> **Problem**: Scan the lines below for the string "imos" and copy every one that has it.

> **Record extracts**:
··········

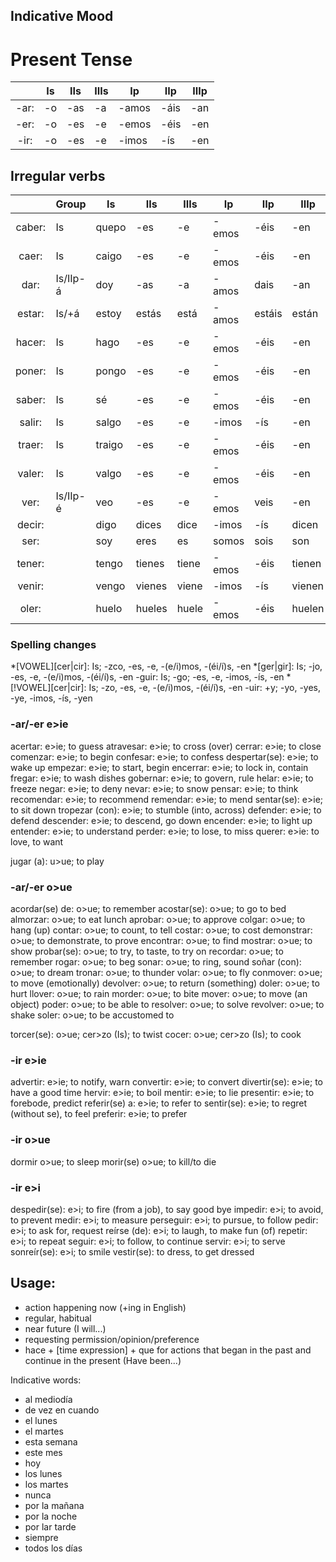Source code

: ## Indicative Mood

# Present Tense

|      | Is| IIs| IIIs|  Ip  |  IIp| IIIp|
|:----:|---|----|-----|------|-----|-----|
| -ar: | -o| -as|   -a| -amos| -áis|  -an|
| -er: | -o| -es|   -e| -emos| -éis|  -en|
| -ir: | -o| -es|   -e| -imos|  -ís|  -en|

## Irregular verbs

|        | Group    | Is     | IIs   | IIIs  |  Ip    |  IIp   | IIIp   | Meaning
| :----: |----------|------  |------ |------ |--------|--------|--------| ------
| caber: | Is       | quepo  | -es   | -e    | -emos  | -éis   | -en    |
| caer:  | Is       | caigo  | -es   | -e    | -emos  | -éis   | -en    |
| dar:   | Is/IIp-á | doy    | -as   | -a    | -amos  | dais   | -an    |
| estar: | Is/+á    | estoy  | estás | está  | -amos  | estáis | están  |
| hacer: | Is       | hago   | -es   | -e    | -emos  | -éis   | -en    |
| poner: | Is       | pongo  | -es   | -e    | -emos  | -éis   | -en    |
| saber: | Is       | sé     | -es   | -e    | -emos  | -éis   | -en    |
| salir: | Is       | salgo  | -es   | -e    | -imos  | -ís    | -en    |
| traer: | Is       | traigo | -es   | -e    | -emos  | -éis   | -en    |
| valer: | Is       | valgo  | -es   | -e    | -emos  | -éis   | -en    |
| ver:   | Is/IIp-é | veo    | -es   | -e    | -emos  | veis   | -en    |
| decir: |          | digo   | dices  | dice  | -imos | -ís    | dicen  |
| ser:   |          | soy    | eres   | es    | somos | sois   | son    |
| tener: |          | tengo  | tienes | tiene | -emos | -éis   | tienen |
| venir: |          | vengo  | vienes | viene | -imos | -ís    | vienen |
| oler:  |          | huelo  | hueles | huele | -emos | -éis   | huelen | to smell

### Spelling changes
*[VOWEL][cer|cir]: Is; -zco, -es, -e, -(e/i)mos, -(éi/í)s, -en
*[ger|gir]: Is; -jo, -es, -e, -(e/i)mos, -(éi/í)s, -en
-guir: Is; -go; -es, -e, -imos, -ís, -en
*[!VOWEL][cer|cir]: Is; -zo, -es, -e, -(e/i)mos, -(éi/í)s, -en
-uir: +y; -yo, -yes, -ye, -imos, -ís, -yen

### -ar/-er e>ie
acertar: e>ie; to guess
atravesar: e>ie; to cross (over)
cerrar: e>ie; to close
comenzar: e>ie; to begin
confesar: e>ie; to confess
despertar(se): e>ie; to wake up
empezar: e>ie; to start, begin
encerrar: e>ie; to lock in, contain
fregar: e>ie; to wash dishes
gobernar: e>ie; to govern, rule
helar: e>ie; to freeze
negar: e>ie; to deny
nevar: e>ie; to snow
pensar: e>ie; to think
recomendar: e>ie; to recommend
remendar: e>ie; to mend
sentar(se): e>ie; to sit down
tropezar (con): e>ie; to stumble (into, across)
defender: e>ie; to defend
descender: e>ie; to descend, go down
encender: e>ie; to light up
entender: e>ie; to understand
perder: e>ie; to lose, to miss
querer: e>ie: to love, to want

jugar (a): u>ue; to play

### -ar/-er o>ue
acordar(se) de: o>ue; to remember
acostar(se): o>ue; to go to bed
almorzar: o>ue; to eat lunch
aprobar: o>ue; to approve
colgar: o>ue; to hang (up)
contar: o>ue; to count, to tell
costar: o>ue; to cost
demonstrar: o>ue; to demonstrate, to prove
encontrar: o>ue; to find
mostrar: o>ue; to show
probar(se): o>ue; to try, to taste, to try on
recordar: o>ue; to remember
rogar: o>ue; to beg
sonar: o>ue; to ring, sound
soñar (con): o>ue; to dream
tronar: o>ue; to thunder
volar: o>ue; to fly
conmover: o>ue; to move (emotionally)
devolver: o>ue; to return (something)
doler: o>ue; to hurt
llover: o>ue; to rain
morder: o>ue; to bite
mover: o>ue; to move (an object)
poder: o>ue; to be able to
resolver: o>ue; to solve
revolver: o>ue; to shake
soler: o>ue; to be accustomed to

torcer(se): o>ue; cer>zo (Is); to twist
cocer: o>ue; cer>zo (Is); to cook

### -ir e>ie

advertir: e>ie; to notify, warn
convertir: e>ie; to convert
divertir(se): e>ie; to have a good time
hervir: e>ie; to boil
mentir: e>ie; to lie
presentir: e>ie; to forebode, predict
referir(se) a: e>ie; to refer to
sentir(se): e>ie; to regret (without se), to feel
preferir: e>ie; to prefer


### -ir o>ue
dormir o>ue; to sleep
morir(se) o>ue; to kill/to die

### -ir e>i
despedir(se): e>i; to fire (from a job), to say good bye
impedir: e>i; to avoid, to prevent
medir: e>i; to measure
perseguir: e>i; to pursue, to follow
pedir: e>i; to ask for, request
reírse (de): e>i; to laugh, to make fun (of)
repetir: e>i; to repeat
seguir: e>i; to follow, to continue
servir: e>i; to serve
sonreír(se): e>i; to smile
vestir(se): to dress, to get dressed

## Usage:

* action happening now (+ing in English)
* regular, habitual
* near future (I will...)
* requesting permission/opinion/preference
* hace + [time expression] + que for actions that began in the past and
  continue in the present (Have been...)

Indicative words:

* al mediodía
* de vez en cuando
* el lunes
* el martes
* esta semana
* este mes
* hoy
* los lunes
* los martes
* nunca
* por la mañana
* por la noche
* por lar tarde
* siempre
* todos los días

··········

> **Exercise solution**:
| -ir: | -o| -es|   -e| -imos|  -ís|  -en|
| salir: | Is       | salgo  | -es   | -e    | -imos  | -ís    | -en    |
| decir: |          | digo   | dices  | dice  | -imos | -ís    | dicen  |
| venir: |          | vengo  | vienes | viene | -imos | -ís    | vienen |
-guir: Is; -go; -es, -e, -imos, -ís, -en
-uir: +y; -yo, -yes, -ye, -imos, -ís, -yen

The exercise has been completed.